TDR and VRAM lost handling in KMD:
Christian König
christian.koenig at amd.com
Wed Oct 11 09:02:47 UTC 2017
> [ML] I think context is better than entity, because for example if you
> only block entity_0 of context and allow entity_N run, that means the
> dependency between entities are broken (e.g. page table updates in
>
> Sdma entity pass but gfx submit in GFX entity blocked, not make sense
> to me)
>
> We’d better either block the whole context or let not…
>
Page table updates are not part of any context.

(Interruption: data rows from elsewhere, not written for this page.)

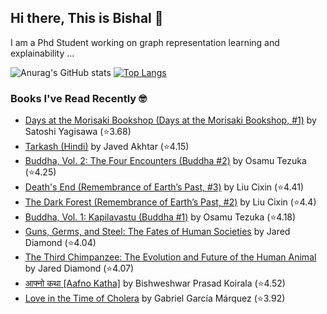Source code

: ## Hi there, This is Bishal 👋
I am a Phd Student working on graph representation learning and explainability ...

![Anurag's GitHub stats](https://github-readme-stats-sigma-five.vercel.app/api?username=BishalLakha&show_icons=true&theme=buefy&hide=prs,issues&count_private=true)
[![Top Langs](https://github-readme-stats-sigma-five.vercel.app/api/top-langs/?username=BishalLakha&layout=compact&langs_count=4)](https://github.com/anuraghazra/github-readme-stats)

### Books I've Read Recently 🤓
<!-- GOODREADS-LIST:START -->
- [Days at the Morisaki Bookshop (Days at the Morisaki Bookshop, #1)](https://www.goodreads.com/review/show/6466827706?utm_medium=api&utm_source=rss) by Satoshi Yagisawa (⭐️3.68)
- [Tarkash (Hindi)](https://www.goodreads.com/review/show/6436924816?utm_medium=api&utm_source=rss) by Javed Akhtar (⭐️4.15)
- [Buddha, Vol. 2: The Four Encounters  (Buddha #2)](https://www.goodreads.com/review/show/6297266339?utm_medium=api&utm_source=rss) by Osamu Tezuka (⭐️4.25)
- [Death's End (Remembrance of Earth’s Past, #3)](https://www.goodreads.com/review/show/6099704898?utm_medium=api&utm_source=rss) by Liu Cixin (⭐️4.41)
- [The Dark Forest (Remembrance of Earth’s Past, #2)](https://www.goodreads.com/review/show/6099703639?utm_medium=api&utm_source=rss) by Liu Cixin (⭐️4.4)
- [Buddha, Vol. 1: Kapilavastu (Buddha #1)](https://www.goodreads.com/review/show/6179288782?utm_medium=api&utm_source=rss) by Osamu Tezuka (⭐️4.18)
- [Guns, Germs, and Steel: The Fates of Human Societies](https://www.goodreads.com/review/show/1964700798?utm_medium=api&utm_source=rss) by Jared Diamond (⭐️4.04)
- [The Third Chimpanzee: The Evolution and Future of the Human Animal](https://www.goodreads.com/review/show/1964709004?utm_medium=api&utm_source=rss) by Jared Diamond (⭐️4.07)
- [आफ्नो कथा [Aafno Katha]](https://www.goodreads.com/review/show/1856883273?utm_medium=api&utm_source=rss) by Bishweshwar Prasad Koirala (⭐️4.52)
- [Love in the Time of Cholera](https://www.goodreads.com/review/show/1827702382?utm_medium=api&utm_source=rss) by Gabriel García Márquez (⭐️3.92)
<!-- GOODREADS-LIST:END -->

<!--
**BishalLakha/BishalLakha** is a ✨ _special_ ✨ repository because its `README.md` (this file) appears on your GitHub profile.


- 🔭 I’m currently working on ...
- 🌱 I’m currently learning ...
- 👯 I’m looking to collaborate on ...
- 🤔 I’m looking for help with ...
- 💬 Ask me about ...
- 📫 How to reach me: ...
- 😄 Pronouns: ...
- ⚡ Fun fact: ...
-->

So I think the only thing we can do is to mark the entity as not
scheduled any more.
> 1.Kick out all jobs in this “guilty” ctx’s KFIFO queue, and set all
> their fence status to “*ECANCELED*”
>
> Setting ECANCELED should be ok. But I think we should do this when we
> try to run the jobs and not during GPU reset.
>
> [ML] without deep thought and expritment, I’m not sure the difference
> between them, but kick it out in gpu_reset routine is more efficient,
>
I really don't think so. Kicking them out during gpu_reset sounds racy
to me once more.
And marking them canceled when we try to run them has the clear
advantage that all dependencies are meet first.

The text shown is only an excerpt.